What this task involves:
Return only those lines of the listing in which "charAt" appears.

Supplied entries:
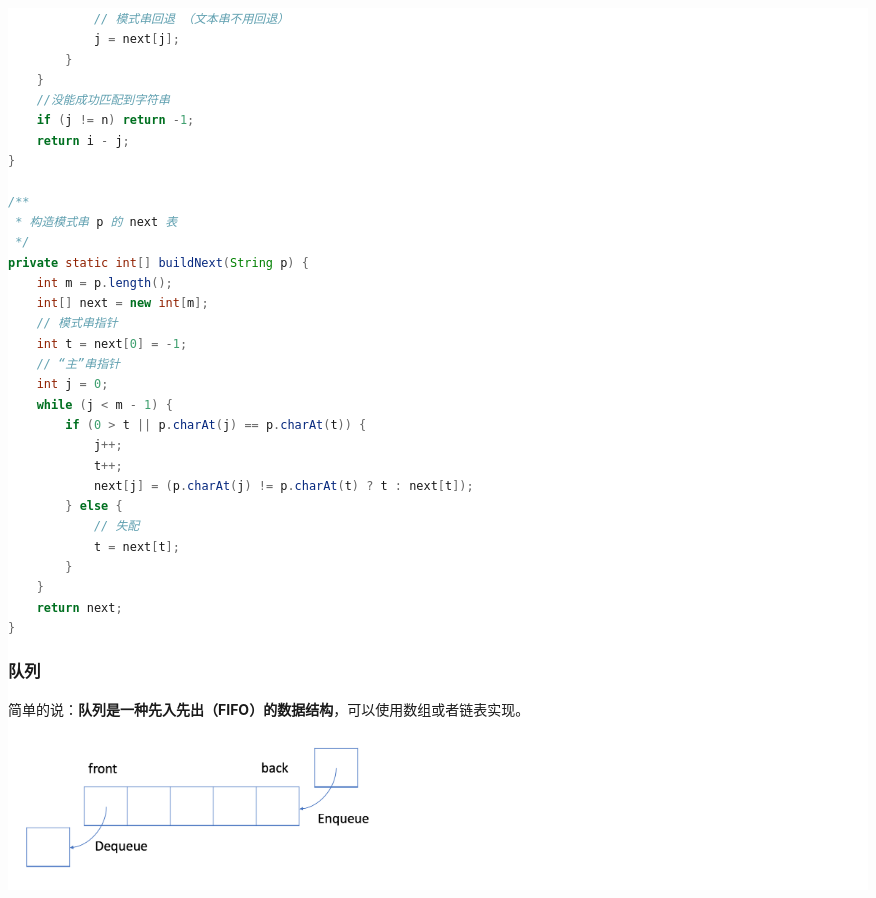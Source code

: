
 ```java
            // 模式串回退 （文本串不用回退）
            j = next[j];
        }
    }
    //没能成功匹配到字符串
    if (j != n) return -1;
    return i - j;
}

/**
 * 构造模式串 p 的 next 表
 */
private static int[] buildNext(String p) {
    int m = p.length();
    int[] next = new int[m];
    // 模式串指针
    int t = next[0] = -1;
    // “主”串指针
    int j = 0;
    while (j < m - 1) {
        if (0 > t || p.charAt(j) == p.charAt(t)) {
            j++;
            t++;
            next[j] = (p.charAt(j) != p.charAt(t) ? t : next[t]);
        } else {
            // 失配
            t = next[t];
        }
    }
    return next;
}
```



### 队列

简单的说：**队列是一种先入先出（FIFO）的数据结构**，可以使用数组或者链表实现。

<img src="../assets/data-structure/queue.png" alt="queue" style="width: 373px; height: 150px;" />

Written solution:
        if (0 > t || p.charAt(j) == p.charAt(t)) {
            next[j] = (p.charAt(j) != p.charAt(t) ? t : next[t]);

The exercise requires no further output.